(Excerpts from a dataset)
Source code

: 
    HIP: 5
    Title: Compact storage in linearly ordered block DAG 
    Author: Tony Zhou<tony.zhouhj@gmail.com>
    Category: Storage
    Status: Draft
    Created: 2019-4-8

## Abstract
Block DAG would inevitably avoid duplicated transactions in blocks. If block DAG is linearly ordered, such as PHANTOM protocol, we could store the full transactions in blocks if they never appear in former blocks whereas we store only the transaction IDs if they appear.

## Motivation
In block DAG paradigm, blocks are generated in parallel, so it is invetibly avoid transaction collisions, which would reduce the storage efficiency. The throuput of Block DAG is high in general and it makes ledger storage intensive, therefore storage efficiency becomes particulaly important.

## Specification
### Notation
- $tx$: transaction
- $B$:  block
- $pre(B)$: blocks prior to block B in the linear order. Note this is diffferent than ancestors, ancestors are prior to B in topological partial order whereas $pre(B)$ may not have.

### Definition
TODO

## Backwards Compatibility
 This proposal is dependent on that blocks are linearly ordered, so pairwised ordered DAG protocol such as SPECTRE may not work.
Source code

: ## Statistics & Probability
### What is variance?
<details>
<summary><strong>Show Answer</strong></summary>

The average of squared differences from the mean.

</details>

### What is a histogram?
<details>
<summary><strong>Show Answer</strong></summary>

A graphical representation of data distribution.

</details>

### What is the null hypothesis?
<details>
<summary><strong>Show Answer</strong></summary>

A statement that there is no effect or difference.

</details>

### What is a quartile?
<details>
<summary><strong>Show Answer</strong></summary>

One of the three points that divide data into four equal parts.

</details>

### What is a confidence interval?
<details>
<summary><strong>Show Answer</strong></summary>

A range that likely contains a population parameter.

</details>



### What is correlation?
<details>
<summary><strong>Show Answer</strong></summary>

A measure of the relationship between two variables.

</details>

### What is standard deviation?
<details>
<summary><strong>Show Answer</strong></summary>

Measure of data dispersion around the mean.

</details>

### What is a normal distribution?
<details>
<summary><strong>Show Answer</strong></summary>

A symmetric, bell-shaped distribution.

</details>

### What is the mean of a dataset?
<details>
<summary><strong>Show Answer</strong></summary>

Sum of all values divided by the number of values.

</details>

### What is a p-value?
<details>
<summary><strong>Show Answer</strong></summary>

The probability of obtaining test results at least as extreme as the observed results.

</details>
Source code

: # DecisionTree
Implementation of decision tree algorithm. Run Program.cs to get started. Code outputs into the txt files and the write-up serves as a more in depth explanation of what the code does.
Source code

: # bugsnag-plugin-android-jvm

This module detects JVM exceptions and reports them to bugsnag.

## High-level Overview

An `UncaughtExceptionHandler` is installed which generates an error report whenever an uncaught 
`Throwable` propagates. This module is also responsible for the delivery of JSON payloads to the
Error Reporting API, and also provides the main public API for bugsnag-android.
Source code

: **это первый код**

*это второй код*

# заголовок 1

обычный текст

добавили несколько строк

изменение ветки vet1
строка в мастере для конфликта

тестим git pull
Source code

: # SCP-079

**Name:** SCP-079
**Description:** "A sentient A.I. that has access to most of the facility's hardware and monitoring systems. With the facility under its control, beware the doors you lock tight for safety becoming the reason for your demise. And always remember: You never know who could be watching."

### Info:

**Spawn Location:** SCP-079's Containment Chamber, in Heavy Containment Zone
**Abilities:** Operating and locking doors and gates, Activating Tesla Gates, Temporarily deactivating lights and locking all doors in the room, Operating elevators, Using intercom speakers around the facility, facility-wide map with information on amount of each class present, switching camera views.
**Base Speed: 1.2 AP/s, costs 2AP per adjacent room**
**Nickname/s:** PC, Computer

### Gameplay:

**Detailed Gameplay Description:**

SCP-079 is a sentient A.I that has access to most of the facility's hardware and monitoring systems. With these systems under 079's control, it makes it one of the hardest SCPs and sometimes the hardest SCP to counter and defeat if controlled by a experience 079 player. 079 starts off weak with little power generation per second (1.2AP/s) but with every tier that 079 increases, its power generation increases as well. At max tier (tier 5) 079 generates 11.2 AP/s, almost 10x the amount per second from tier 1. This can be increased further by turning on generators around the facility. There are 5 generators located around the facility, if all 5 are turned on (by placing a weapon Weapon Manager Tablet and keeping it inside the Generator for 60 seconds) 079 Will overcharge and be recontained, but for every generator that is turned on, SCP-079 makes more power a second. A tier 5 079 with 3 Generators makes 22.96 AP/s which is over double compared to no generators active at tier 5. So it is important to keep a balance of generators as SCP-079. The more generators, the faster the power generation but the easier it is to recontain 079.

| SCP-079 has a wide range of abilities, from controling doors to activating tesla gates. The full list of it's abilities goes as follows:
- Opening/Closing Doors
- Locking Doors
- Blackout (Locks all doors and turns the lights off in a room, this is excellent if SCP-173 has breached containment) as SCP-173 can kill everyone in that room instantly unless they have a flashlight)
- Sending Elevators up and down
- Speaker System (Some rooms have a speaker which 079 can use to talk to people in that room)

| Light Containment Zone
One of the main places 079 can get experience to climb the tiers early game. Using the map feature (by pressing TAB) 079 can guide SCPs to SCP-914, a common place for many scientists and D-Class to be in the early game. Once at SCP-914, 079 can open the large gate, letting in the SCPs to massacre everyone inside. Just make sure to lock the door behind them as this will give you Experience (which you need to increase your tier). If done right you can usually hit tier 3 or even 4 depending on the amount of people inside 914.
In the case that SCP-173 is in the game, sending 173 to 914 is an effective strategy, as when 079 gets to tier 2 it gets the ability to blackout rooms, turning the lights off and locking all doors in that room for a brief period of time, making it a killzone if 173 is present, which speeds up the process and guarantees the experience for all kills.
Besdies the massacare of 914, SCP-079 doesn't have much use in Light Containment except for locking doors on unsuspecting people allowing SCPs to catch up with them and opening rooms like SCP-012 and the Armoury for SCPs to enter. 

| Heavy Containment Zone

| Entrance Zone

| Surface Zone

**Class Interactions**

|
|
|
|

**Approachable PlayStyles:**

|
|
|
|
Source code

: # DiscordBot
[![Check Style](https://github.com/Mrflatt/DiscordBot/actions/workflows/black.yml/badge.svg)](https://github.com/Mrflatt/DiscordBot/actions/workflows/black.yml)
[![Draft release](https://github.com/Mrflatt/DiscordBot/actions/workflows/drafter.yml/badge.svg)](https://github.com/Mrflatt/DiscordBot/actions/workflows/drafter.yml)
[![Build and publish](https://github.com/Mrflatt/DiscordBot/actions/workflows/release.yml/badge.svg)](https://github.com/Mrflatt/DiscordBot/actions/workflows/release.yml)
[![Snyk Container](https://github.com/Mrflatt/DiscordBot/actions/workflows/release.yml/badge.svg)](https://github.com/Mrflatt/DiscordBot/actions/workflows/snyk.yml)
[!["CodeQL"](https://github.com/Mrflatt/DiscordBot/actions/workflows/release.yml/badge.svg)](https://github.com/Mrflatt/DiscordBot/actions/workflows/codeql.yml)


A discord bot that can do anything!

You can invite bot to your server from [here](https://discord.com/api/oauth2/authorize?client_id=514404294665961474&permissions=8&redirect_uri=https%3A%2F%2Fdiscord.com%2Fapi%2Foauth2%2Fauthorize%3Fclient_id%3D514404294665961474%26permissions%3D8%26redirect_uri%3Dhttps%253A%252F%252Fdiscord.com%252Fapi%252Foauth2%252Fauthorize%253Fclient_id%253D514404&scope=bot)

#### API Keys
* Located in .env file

**Problem**.
Show all lines from the records above where the word "mean" occurs.

**Written response**.
The average of squared differences from the mean.
Measure of data dispersion around the mean.
### What is the mean of a dataset?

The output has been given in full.